Blog
Urban Sketching
Urban sketching is not only enjoyable but also serves to relax my mind, prompting me to engage in it as often as possible. Additionally, gathering with fellow NYC urban sketchers is always a delight, fostering connection and mutual inspiration among us.
Sketching the Fleet Week, New York habor
The Dip Pens and Drawing ink.
The dip pen and ink have great fun because they give me a variable thick and thin line weight depending on pressure, compared to felt tip pens/marker pens. The advantage of the markers is that they are compact to carry and easier to use.
The Bannerman Castle, 9"x12" Pen and ink on Bristol board, 2020.

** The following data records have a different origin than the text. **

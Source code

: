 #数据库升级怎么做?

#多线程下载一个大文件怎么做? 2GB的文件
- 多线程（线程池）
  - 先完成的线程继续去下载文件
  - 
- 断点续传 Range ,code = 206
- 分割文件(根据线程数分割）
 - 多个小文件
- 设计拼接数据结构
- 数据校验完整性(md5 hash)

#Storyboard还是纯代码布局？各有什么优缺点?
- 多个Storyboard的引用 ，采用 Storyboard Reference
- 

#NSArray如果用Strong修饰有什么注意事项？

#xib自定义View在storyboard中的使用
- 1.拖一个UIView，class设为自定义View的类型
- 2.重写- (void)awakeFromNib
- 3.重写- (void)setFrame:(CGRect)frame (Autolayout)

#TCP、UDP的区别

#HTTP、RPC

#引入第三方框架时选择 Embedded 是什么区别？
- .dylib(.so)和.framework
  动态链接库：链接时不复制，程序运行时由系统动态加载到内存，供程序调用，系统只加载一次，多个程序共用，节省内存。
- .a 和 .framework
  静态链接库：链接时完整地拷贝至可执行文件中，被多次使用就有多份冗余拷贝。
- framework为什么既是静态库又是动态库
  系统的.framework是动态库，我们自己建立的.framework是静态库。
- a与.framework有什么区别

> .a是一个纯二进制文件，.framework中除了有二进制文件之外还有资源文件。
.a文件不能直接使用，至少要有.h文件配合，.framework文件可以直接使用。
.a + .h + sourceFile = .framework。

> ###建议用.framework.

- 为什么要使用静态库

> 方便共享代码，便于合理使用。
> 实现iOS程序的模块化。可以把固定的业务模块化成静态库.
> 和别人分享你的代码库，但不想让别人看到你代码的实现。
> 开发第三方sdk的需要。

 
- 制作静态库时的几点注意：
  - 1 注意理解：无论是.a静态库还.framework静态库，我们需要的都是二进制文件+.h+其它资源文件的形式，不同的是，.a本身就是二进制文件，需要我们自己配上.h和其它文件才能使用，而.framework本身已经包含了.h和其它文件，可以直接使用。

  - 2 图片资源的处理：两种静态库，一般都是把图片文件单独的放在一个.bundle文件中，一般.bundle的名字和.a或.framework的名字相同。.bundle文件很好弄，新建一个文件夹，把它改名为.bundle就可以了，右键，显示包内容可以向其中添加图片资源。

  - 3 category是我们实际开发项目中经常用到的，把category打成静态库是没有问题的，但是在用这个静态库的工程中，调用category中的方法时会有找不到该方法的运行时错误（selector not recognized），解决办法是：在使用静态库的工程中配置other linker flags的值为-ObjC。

The Abstract Years 2000-2011
Between 2000 - 2011 was my abstract period, in which I did some abstract paintings. I mostly sketched out my idea using oil pastels and later painted them with acrylic on canvas. The subject of those paintings reflects the contemporary social-economic situation in Burma at that time. Some of them are about my personal life and marriage.
Colorful Nostalgia.
acrylic on canvas 24x36 inch ( 60 x 91 cm)
Into her soul.
acrylic on canvas 36x48 inch ( 91 x121 cm)
The dawn after darkness.
acrylic on canvas 24x36 inch ( 60 x 91 cm)
Love.
acrylic on canvas 24x36 inch ( 60 x 91 cm)
Mandalay - a lost dream
I was born and raced in Mandalay. I studied painting at the State School of Fine Arts in Mandalay in the 1990s. I mainly study under late artists U Khin Maung Sann, U Mar Lar, and others. Mandalay was a quiet city back then, with many excellent subjects to paint; such as the old palace from the last Burmese Kingdom, pagodas, monasteries, and Mandalay Hill to paint.
This painting is from the South East corner of the old palace, painted in 1994. The palace wall and the roof terraces are in the background, and the dried moat is in the foreground. The water from the mote was drained out for restoration, which was never done in a century.